Rede von: Unbekanntinfo_outline
Das Wort hat der Abgeordnete Ritzel.

  • insert_commentNächste Rede als Kontext
    Rede von Heinrich Georg Ritzel


    • Parteizugehörigkeit zum Zeitpunkt der Rede: (SPD)
    • Letzte offizielle eingetragene Parteizugehörigkeit: (SPD)

    Herr Präsident! Meine Damen und Herren! Bevor ich mich einigen Teilen des hier zur Behandlung stehenden Einzelplanes des Bundeskanzleramtes zuwende, möchte ich einige Bemerkungen zu den Ausführungen des Herrn Bundeskanzlers machen. Der Herr Bundeskanzler hat in einer neckisch gemeinten Weise den amtierenden Herrn Präsidenten gefragt, ob er sich noch einmal zum Wort melden müsse, nachdem er vorher als Bundeskanzler gesprochen habe, wenn er jetzt als Abgeordneter sprechen möchte. Für uns, für die Sozialdemokratische Partei, wäre die Antwort noch leichter, als sie nach der Geschäftsordnung ohnedies ist. Wir können fast ausnahmslos den Herrn Bundeskanzler von dem Vorsitzenden der CDU nicht unterscheiden.

    (Beifall bei der SPD.)

    Sehr viele Äußerungen — auch heutige Äußerungen, auch heute zitierte Äußerungen —, die der Herr Bundeskanzler getan hat, bringen ihn in verdächtige Nähe mit der Funktion des Parteipräsidenten dann, wenn er für sich in Anspruch nimmt, als Kanzler zu sprechen. Es ist für den Betrachter, der weiß, daß zwei Seelen in der Brust des Herrn Bundeskanzlers leben und nicht miteinander kämpfen, sehr schwer, den Bundeskanzler von dem Vorsitzenden der CDU zu trennen.
    Herr Bundeskanzler, Sie haben in bezug auf Ihre Camberger Rede und in bezug auf die Reden, die Sie vor der Bundestagswahl gehalten haben, das Verlangen nach Wahrheit aufgestellt und im gleichen Zusammenhang sich gerühmt, daß durch die rednerischen Methoden einige Millionen Stimmen — Gott sei Dank, wie Sie etwa sagten — für die von Ihnen vertretene Richtung gewonnen worden seien.
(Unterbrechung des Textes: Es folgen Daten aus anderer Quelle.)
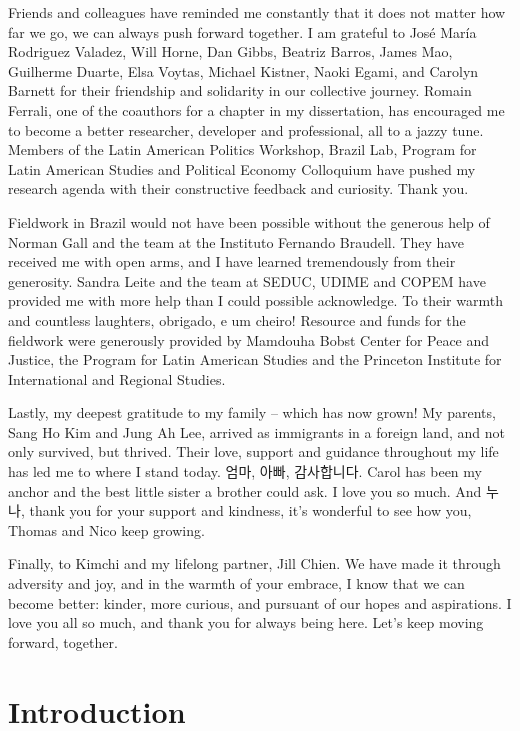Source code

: \documentclass[12pt]{report}
\theoremstyle{definition}
\begin{document}
Friends and colleagues have reminded me constantly that it does not matter how far we go, we can always push forward together. I am grateful to Jos\'{e} Mar\'{i}a Rodriguez Valadez, Will Horne, Dan Gibbs, Beatriz Barros, James Mao, Guilherme Duarte, Elsa Voytas, Michael Kistner, Naoki Egami, and Carolyn Barnett for their friendship and solidarity in our collective journey. Romain Ferrali, one of the coauthors for a chapter in my dissertation, has encouraged me to become a better researcher, developer and professional, all to a jazzy tune. Members of the Latin American Politics Workshop, Brazil Lab, Program for Latin American Studies and Political Economy Colloquium have pushed my research agenda with their constructive feedback and curiosity. Thank you.

Fieldwork in Brazil would not have been possible without the generous help of Norman Gall and the team at the Instituto Fernando Braudell. They have received me with open arms, and I have learned tremendously from their generosity. Sandra Leite and the team at SEDUC, UDIME and COPEM have provided me with more help than I could possible acknowledge. To their warmth and countless laughters, obrigado, e um cheiro! Resource and funds for the fieldwork were generously provided by Mamdouha Bobst Center for Peace and Justice, the Program for Latin American Studies and the Princeton Institute for International and Regional Studies.

Lastly, my deepest gratitude to my family -- which has now grown! My parents, Sang Ho Kim and Jung Ah Lee, arrived as immigrants in a foreign land, and not only survived, but thrived. Their love, support and guidance throughout my life has led me to where I stand today. 엄마, 아빠, 감사합니다. Carol has been my anchor and the best little sister a brother could ask. I love you so much. And 누나, thank you for your support and kindness, it's wonderful to see how you, Thomas and Nico keep growing.

Finally, to Kimchi and my lifelong partner, Jill Chien. We have made it through adversity and joy, and in the warmth of your embrace, I know that we can become better: kinder, more curious, and pursuant of our hopes and aspirations. I love you all so much, and thank you for always being here. Let's keep moving forward, together.

\newpage

\section*{Introduction}
\end{document}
Herr Bundeskanzler, diese Millionen Stimmen sind ohne Zweifel in einem nicht feststellbaren, aber sehr erheblichen Ausmaß gewonnen worden durch eine Politik, durch eine rednerische Politik, die sich in der schlimmsten Weise bei der Zurücknahme schwerster politischer Verleumdungen und Beleidigungen gezeigt hat.

    (Beifall bei der SPD. — Oho-Rufe bei der CDU/CSU.)

    Ich möchte bezweifeln, ob man sagen darf, daß man über ein solches Ergebnis sehr froh sein könne.

    (Zustimmung bei der SPD.)

    Sie haben, Herr Bundeskanzler, meinem Kollegen Herrn Mellies attestiert, daß er sachlich sein könne, wenn er wolle. Herr Bundeskanzler, ich gebe es zurück. Ich habe die Hoffnung nicht aufgegeben, daß auch Sie in Auseinandersetzungen mit der Opposition sachlich sein können, wenn Sie wollen; nur vermissen wir diesen Willen bei Ihnen.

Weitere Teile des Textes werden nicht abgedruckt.